Case Study 1: Robust Premix Stability Under Multiple Stress Conditions

The stability of ENZD-QM05 was investigated after pre-mixing with primers and probes, followed by exposure to various stress conditions, including storage at 4°C for 4 months, incubation at 37°C for 28 days, and 50 repeated freeze–thaw cycles. A premix stored at -20°C was used as the reference.

Across all tested conditions, ENZD-QM05 maintained highly consistent amplification performance, with Ct variation within ±0.5 and plateau signal differences within 20% relative to the control. This stability is supported by its integrated dUTP/UDG contamination control system and optimized enzyme formulation. Data sourced from internal validation studies evaluating premix stability under extended storage, thermal stress, and repeated freeze–thaw conditions.

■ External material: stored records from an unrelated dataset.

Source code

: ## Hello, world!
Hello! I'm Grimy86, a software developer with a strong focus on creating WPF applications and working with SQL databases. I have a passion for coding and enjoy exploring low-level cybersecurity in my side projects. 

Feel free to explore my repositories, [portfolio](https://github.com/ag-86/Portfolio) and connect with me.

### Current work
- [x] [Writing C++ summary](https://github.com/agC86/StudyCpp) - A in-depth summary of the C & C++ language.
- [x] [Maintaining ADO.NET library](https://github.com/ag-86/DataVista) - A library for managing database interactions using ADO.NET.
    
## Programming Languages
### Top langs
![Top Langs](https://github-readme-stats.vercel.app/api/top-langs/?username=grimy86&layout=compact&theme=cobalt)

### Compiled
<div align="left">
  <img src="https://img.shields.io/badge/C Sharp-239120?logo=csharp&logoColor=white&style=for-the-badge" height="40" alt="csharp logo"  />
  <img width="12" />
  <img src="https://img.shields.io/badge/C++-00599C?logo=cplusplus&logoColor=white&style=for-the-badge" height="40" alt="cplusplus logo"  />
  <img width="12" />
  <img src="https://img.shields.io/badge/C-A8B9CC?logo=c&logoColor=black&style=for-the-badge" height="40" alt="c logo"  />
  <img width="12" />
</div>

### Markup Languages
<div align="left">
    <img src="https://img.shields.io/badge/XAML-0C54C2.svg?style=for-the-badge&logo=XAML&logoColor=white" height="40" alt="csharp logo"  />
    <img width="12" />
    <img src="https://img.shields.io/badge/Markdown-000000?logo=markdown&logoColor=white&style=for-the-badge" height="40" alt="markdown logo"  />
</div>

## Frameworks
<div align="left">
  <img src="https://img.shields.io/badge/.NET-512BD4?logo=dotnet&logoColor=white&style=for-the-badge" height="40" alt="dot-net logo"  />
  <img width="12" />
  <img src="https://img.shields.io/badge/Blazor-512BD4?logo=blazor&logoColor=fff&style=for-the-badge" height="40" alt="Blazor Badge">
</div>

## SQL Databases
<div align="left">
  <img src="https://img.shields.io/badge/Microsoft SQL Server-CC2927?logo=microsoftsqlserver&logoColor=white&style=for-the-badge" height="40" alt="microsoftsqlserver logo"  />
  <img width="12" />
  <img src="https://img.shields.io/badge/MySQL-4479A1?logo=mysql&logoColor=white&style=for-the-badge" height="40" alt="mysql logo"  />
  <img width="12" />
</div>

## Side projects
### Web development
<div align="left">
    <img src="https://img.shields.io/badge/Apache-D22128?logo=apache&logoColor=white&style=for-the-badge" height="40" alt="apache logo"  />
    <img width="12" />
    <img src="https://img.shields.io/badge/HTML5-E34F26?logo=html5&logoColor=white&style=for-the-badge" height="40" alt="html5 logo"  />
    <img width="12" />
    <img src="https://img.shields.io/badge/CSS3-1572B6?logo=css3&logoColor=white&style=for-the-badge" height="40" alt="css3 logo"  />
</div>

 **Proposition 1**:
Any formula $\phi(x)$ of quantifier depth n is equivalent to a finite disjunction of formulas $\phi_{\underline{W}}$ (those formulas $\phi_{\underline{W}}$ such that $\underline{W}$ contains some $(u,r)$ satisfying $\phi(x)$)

Fig.1 Stability performance of ENZD-QM05 premix after long-term storage, thermal exposure, and freeze–thaw cycling.

Case Study 2: High Specificity in Multiplex Detection Systems

ENZD-QM05 utilizes a dual-antibody hot-start Taq polymerase designed to achieve strong enzyme inhibition prior to activation, enabling precise target amplification even in complex multiplex environments.

Its specificity was evaluated in a high-multiplex HPV detection system (15-plex), in comparison with Supplier A. Despite the presence of multiple primer–probe sets, ENZD-QM05 demonstrated selective amplification of target sequences with improved plateau performance, indicating reduced non-specific amplification and enhanced reaction fidelity. Data sourced from internal validation studies assessing amplification specificity and performance in high-multiplex PCR systems.

Fig. 2 Multiplex performance of ENZD-QM05 in a 15-plex HPV system vs. Supplier A.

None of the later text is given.